**Dataset**:
+ + + +

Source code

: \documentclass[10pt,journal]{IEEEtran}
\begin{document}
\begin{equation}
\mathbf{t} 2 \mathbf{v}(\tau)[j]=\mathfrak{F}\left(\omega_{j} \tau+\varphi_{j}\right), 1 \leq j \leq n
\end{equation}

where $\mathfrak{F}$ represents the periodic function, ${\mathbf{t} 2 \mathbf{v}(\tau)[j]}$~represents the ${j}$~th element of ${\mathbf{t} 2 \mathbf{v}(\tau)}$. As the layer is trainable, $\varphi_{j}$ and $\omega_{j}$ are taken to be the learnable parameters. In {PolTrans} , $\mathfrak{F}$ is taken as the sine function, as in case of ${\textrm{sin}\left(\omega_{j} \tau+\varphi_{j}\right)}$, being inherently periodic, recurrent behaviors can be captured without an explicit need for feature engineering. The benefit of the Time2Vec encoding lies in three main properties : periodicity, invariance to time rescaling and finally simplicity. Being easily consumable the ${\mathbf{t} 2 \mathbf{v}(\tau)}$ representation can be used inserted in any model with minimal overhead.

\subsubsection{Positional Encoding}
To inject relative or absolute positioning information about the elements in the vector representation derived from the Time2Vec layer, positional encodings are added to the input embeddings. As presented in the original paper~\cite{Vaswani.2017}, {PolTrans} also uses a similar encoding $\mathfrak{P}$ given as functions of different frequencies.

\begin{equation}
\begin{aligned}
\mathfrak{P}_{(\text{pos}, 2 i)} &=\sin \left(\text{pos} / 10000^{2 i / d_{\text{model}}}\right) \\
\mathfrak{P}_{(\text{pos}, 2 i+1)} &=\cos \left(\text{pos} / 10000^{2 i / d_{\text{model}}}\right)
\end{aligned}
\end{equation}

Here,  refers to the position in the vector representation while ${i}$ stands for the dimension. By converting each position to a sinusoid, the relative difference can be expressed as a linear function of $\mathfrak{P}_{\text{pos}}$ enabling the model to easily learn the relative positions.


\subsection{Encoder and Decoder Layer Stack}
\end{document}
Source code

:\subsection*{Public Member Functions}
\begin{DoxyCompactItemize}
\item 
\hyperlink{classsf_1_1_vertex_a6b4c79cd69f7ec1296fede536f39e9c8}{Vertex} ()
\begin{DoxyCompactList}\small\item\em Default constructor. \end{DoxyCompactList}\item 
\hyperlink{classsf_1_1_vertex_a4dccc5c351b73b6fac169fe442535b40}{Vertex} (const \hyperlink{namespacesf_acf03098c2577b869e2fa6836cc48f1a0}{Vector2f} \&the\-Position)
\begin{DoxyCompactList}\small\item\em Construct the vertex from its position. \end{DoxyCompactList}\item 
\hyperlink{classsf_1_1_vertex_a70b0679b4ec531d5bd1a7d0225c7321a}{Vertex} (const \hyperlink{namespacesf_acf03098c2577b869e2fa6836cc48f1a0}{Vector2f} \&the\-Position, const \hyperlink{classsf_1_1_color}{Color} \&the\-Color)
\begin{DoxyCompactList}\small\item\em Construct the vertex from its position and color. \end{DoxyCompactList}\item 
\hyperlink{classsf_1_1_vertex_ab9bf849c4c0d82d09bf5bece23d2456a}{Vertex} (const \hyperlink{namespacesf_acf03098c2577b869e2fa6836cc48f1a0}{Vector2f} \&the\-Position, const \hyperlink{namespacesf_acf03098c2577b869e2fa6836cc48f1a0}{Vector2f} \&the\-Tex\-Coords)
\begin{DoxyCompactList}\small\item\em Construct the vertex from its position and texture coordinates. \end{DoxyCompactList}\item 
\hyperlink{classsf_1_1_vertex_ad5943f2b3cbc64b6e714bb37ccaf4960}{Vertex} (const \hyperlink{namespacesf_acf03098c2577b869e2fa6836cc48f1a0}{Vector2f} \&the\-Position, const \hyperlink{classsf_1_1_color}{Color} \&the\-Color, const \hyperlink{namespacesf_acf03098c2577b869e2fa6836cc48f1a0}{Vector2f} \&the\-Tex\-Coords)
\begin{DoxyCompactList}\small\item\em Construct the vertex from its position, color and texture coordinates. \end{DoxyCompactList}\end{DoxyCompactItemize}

+ + + +

**Task details**: Among the lines above, find those containing the word "DoxyCompactItemize" and copy each.

**Expected answer**:
\begin{DoxyCompactItemize}
\begin{DoxyCompactList}\small\item\em Construct the vertex from its position, color and texture coordinates. \end{DoxyCompactList}\end{DoxyCompactItemize}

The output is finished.